Leaders in the workplace pull people with different strengths and backgrounds together to work toward common goals; political leaders negotiate solutions by identifying shared purposes and needs; and in higher education, a continuing trend toward multidisciplinary approaches supports the mental flexibility required for this kind of 'real-world'  leadership. “Big History” is an example of this: a new concept of history, expanded to include biological, geological, and cosmological components, aiming at a larger synthetic, or unified, outlook quite different from the fragmented one characteristic of the way this information has traditionally been presented to students in universities (Duffy and Duffy 40-41). Started by David Christian of Macquarie University in Sydney, Australia, and spreading to places as close to home as UC Berkeley and Cal Poly, big history strongly resembles the cosmic education which has always served as the core of the Montessori elementary curriculum (ibid.). According to Mary Schneider, executive director of the Montessori Educational Institute of the Pacific Northwest, the purpose of cosmic education is to help students “develop an understanding and appreciation for the relationships and interconnectedness of everything in the universe” (Schneider 6). Started in the preprimary years, before the “Great Lessons” of cosmic education proper can begin, International Festival at Peninsula Montessori is a first step, for very young children, in this integrative direction.

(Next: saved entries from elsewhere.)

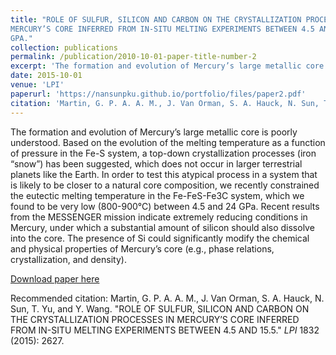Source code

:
 ```yaml
---
title: "ROLE OF SULFUR, SILICON AND CARBON ON THE CRYSTALLIZATION PROCESSES IN
MERCURY’S CORE INFERRED FROM IN-SITU MELTING EXPERIMENTS BETWEEN 4.5 AND 15.5
GPA."
collection: publications
permalink: /publication/2010-10-01-paper-title-number-2
excerpt: 'The formation and evolution of Mercury’s large metallic core is poorly understood. Based on the evolution of the melting temperature as a function of pressure in the Fe-S system, a top-down crystallization processes (iron “snow”) has been suggested, which does not occur in larger terrestrial planets like the Earth. In order to test this atypical process in a system that is likely to be closer to a natural core composition, we recently constrained the eutectic melting temperature in the Fe-FeS-Fe3C system, which we found to be very low (800-900°C) between 4.5 and 24 GPa. Recent results from the MESSENGER mission indicate extremely reducing conditions in Mercury, under which a substantial amount of silicon should also dissolve into the core. The presence of Si could significantly modify the chemical and physical properties of Mercury’s core (e.g., phase relations, crystallization, and density)'
date: 2015-10-01
venue: 'LPI'
paperurl: 'https://nansunpku.github.io/portfolio/files/paper2.pdf'
citation: 'Martin, G. P. A. A. M., J. Van Orman, S. A. Hauck, N. Sun, T. Yu, and Y. Wang. "ROLE OF SULFUR, SILICON AND CARBON ON THE CRYSTALLIZATION PROCESSES IN MERCURY’S CORE INFERRED FROM IN-SITU MELTING EXPERIMENTS BETWEEN 4.5 AND 15.5." <i>LPI</i> 1832 (2015): 2627.'
---
```

The formation and evolution of Mercury’s large metallic core is poorly understood. Based on the evolution of the melting temperature as a function of pressure in the Fe-S system, a top-down crystallization processes (iron “snow”) has been suggested, which does not occur in larger terrestrial planets like the Earth. In order to test this atypical process in a system that is likely to be closer to a natural core composition, we recently constrained the eutectic melting temperature in the Fe-FeS-Fe3C system, which we found to be very low (800-900°C) between 4.5 and 24 GPa. Recent results from the MESSENGER mission indicate extremely reducing conditions in Mercury, under which a substantial amount of silicon should also dissolve into the core. The presence of Si could significantly modify the chemical and physical properties of Mercury’s core (e.g., phase relations, crystallization, and density).

[Download paper here](https://nansunpku.github.io/portfolio/files/paper2.pdf)

Recommended citation: Martin, G. P. A. A. M., J. Van Orman, S. A. Hauck, N. Sun, T. Yu, and Y. Wang. "ROLE OF SULFUR, SILICON AND CARBON ON THE CRYSTALLIZATION PROCESSES IN MERCURY’S CORE INFERRED FROM IN-SITU MELTING EXPERIMENTS BETWEEN 4.5 AND 15.5." <i>LPI</i> 1832 (2015): 2627.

After experiencing, in one lifetime, the trauma of two world wars, Maria Montessori clearly articulated the establishment of lasting peace as the single most important goal of her system of education (Montessori 1995, 16-17). Defining true peace, before her death, not as “the forced adaptation of the vanquished to a state of submission” but rather as “the triumph of justice and love among men,” she set the stage, in no uncertain terms, for the celebration of diversity, and for the spirit of understanding and cooperation which it engenders (Montessori 1965, in Carey 2). At Peninsula Montessori, International Festival is our way of honoring her vision.

Sources:

Bagby, Janet, and Tracey N. Sulak. “Connecting Leadership Development to Montessori Practice.” Montessori Life, Vol. 25, No. 1: Spring 2013.

Duffy, D'Neal, and Michael Duffy. “The International Big History Association.” Montessori Life, Vol. 25, No. 1: Spring 2013.

Jokanovic, Lila S. “Where Do I Fit In? Cosmic Education and the Children's House.” Montessori Life, Vol. 25, No. 1: Spring 2013.

Montessori, Maria. The Absorbent Mind. New York: Henry Holt and Company, 1995.

---------. Peace and Education. Wheaton, IL: The Theosophical Publishing House, 1965. Cited in Carey, Kathy. “War and Peace and Montessori.” Montessori Life, Vol. 24, No. 4: Winter 2012-13.

Schneider, Mary. “The Cultural Subjects: A Point of Confusion?” Montessori Life, Vol. 24, No. 4: Winter 2012-13.

Ungerer, Richard A. “The Role of Diversity and Inclusion in Montessori Education.” Montessori Life, Vol. 25, No. 1: Spring 2013.